Coronel Felipe Varela International Airport (Aeropuerto Coronel Felipe Varela) is an airport in Catamarca Province, Argentina, serving the provincial capital city of San Fernando del Valle de Catamarca. It was built in 1972, and was officially inaugurated with an Aerolíneas Argentinas Boeing 737 flight on 3 January 1973. Construction of the terminal started on 9 June 1981 and ended on 23 April 1987. Since 1999, the airport has been operated by Aeropuertos Argentina 2000. In 2007, it handled 44,477 passengers.

The airport is named after Felipe Varela, a soldier born in Catamarca in 1821 who fought in the Paraguayan War and died in Ñantoco, Chile, in 1870.

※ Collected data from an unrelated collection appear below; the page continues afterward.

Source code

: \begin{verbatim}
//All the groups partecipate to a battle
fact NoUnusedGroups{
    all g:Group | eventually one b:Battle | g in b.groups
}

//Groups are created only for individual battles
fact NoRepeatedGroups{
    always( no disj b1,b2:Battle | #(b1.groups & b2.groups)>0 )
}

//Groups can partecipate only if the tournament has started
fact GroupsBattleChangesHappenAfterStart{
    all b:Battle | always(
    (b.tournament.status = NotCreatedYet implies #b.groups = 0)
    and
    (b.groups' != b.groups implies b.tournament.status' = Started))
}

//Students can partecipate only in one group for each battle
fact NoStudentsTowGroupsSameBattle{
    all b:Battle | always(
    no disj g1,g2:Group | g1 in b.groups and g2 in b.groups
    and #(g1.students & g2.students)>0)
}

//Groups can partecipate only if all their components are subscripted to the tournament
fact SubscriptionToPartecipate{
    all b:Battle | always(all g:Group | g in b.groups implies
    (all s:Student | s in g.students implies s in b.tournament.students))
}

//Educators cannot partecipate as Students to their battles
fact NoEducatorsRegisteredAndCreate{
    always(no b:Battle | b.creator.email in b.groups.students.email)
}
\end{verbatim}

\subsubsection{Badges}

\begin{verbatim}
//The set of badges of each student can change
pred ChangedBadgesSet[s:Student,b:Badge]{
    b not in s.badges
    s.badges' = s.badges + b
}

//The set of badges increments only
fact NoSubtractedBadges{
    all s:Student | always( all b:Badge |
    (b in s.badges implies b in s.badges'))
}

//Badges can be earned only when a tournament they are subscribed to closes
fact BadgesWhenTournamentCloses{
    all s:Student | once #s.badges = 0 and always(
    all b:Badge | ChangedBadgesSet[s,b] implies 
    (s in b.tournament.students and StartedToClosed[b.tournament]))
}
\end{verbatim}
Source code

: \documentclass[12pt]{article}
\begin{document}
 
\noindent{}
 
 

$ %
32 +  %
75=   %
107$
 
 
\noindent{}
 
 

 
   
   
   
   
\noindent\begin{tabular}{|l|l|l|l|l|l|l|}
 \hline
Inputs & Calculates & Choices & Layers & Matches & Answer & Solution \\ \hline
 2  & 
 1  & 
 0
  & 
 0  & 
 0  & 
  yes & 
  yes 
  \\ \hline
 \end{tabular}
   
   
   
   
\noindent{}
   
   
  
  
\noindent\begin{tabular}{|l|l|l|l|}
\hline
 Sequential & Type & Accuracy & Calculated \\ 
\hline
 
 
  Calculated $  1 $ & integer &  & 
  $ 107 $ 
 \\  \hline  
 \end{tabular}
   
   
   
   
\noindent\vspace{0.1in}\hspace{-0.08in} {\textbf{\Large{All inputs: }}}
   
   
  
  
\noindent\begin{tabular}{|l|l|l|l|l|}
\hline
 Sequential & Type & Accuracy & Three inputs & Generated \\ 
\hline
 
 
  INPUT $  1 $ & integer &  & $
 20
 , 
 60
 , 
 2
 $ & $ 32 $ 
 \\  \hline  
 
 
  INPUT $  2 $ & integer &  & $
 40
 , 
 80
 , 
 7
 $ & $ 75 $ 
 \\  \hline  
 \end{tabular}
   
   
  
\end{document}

==Airlines and destinations==

| Airlines | Destinations |
|---|---|
| Aerolíneas Argentinas | Buenos Aires–Aeroparque, La Rioja |

==Statistics==

Traffic by calendar year. Official ACI Statistics
|  | Passengers | Change from previous year | Aircraft operations | Change from previous year | Cargo (metric tons) | Change from previous year |
| 2005 | 48,629 | N.A. | 2,821 | N.A. | 244 | N.A. |
| 2006 | 43,897 | −9.73% | 2,057 | −27.08% | 130 | −46.72% |
| 2007 | 44,477 | +1.32% | 2,191 | +6.51% | 65 | −50.00% |
| 2008 | 36,469 | −18.00% | 1,959 | −10.59% | 76 | +16.92% |
| 2009 | 41,212 | +13.01% | 2,329 | +18.89% | 61 | −19.74% |
| 2010 | 31,428 | −23.74% | 1,039 | −55.39% | 51 | −16.39% |
Source: Airports Council International. World Airport Traffic Statistics (Years 2006-2010)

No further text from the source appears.